Por "Los 5" contra viento y marea
Por Ángel
Guerra Cabrera - La Jornada
[22.10.2011]-Actualizado 9:20 am Cuba
Relevantes
intelectuales, artistas y personalidades del mundo
entero, entre ellos mexicanos, han exigido el jueves
20 de octubre al gobierno de Estados Unidos "el
inmediato regreso de René González (en libertad
"supervisada" desde hace unos días) a su país y la
liberación de Gerardo Hernández, Ramón Labañino,
Antonio Guerrero y Fernando González". La
declaración, promovida por la Red de Redes En
Defensa de la Humanidad está abierta a la firma de
todas y todos los que deseen sumarse.
A 13 años de la
condena de los antiterroristas cubanos a penas de
prisión que van desde 15 años hasta dos cadenas
perpetuas, conviene hacer un breve recuento del
caso.
En junio de 1998,
a solicitud de la Casa Blanca, La Habana entregó al
FBI documentadas pruebas sobre los trajines de los
grupos terroristas que operan impunemente desde
Miami contra Cuba, al extremo que los oficiales
estadunidenses que las recibieron reconocieron
sentirse "impresionados". Tres meses más tarde, la
citada agencia arrestaba y enjuiciaba en la ciudad
floridana a los integrantes de la red cubana
generadora de la información.
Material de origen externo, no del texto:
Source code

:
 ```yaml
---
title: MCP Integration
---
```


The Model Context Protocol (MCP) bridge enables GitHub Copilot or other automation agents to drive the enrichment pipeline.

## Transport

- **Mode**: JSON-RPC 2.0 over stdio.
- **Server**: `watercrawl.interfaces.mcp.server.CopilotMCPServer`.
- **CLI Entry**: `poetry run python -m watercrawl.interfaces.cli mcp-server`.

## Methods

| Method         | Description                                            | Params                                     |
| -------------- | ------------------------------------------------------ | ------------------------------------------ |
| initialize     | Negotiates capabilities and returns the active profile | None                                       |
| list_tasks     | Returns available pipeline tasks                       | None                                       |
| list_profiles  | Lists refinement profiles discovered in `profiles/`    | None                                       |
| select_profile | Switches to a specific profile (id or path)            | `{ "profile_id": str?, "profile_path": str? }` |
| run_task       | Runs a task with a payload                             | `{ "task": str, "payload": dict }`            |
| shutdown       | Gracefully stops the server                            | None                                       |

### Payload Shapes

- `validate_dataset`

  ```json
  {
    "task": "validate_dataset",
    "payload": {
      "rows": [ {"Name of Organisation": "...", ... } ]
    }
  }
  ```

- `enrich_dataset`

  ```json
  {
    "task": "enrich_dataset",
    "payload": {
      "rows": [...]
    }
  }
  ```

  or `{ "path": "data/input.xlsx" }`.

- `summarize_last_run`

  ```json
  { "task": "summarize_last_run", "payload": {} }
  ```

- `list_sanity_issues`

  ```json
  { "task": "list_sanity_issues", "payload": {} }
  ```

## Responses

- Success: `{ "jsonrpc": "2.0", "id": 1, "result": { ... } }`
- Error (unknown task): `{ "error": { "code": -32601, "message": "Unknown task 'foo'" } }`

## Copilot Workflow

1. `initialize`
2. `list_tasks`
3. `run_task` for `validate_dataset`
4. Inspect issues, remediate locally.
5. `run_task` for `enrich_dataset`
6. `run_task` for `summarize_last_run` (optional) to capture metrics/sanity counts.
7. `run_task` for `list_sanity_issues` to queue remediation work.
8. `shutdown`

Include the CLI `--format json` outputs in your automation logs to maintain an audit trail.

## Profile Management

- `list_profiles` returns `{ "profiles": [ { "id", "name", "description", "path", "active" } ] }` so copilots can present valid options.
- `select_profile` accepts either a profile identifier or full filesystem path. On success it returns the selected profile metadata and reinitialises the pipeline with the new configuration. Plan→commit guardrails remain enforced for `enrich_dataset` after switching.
La ausencia de ética
exhibida en este caso es difícilmente superable en
la historia de las relaciones entre Estados, por más
adversarios que sean.
Lo que siguió fue
un juicio en el que se vulneró groseramente la
normatividad constitucional y legal estadunidenses
sobre el derecho al "debido proceso". No se aceptó
por el tribunal la solicitud de cambio de sede de la
defensa, plenamente justificada, pues Miami es el
lugar menos indicado para ventilar imparcialmente
cualquier asunto relacionado con Cuba. Así lo
confirmaría el proceso, realizado en un ambiente de
histeria anticubana amplificado en la prensa local
por plumíferos pagados con fondos federales.
El jurado lo
integraron incondicionales del gobierno, así y todo
presionados para votar por la petición fiscal. A Los
5 apenas se les permitió comunicarse con sus
abogados, que no tuvieron acceso al grueso del
expediente por ser "clasificado". Las penas
impuestas no guardan proporción con los delitos
imputados y nunca probados. Salvo los cargos
–menores en la legislación estadunidense- de actuar
como agentes extranjeros y utilizar documentos
falsos, que los acusados aceptaron desde un inicio,
la fiscalía vio cómo su caso era demolido por las
pruebas y testimonios presentados por la defensa,
incluyendo el de altos jefes militares
estadunidenses en servicio cuando la red cubana
estaba en operación, que reconocieron la ausencia de
evidencias de que la actividad de sus integrantes
hubiese implicado riesgo alguno para la seguridad
nacional de Estados Unidos.
A lo largo del
juicio y la apelación se probó que su accionar se
limitó a infiltrar e informar a Cuba sobre los
planes terroristas de la contrarrevolución, acto
legítimo por la "necesidad de defender", principio
consagrado en la propia doctrina jurídica
estadunidense que establece el derecho a violar la
ley cuando el daño que se va a impedir es mayor que
el derivado de su incumplimiento. Los 5 han
resistido estoicamente presiones y ofertas para
doblarlos, confinamiento solitario, y negativa de
visa a dos de las esposas por constituir un "peligro
para la seguridad nacional" .
Obama puede poner
fin a esta situación en cualquier momento, mucho más
considerando que a Los 5 no se les pudo probar el
delito de espionaje. ¿No se intercambió el año
pasado en un santiamén una recién capturada red de
espías rusos por cuatro personas que ni eran
ciudadanos estadunidenses? Una salida airosa para el
ocupante de la Casa Blanca sería liberar a Los 5
como un gesto humanitario. Cuba seguramente estaría
dispuesta a reciprocar poniendo en libertad a Alan
Gross, que cumple en la isla 15 años de cárcel.
Sorprendido por los órganos de seguridad cubanos
distribuyendo equipo de comunicación satelital para
burlar la red de comunicaciones de la isla, Gross
afirma que su objetivo era ayudar a la comunidad
hebrea a mejorar el acceso a internet. Pero los
líderes de ella han reiterado que ni saben quién es.
Lo evidente es que ejecutaba un programa de
Washington para el "cambio de régimen" en Cuba, algo
de lo que no puede acusarse a Los 5 en relación con
Estados Unidos. Pero a Obama le preocupan mucho las
eventuales reacciones de la mafia de Miami así como
sus jugosas contribuciones electorales.
Por eso, lograr la
libertad de Los 5 exige de muchas nobles acciones
como la de la Red en Defensa de la Humanidad.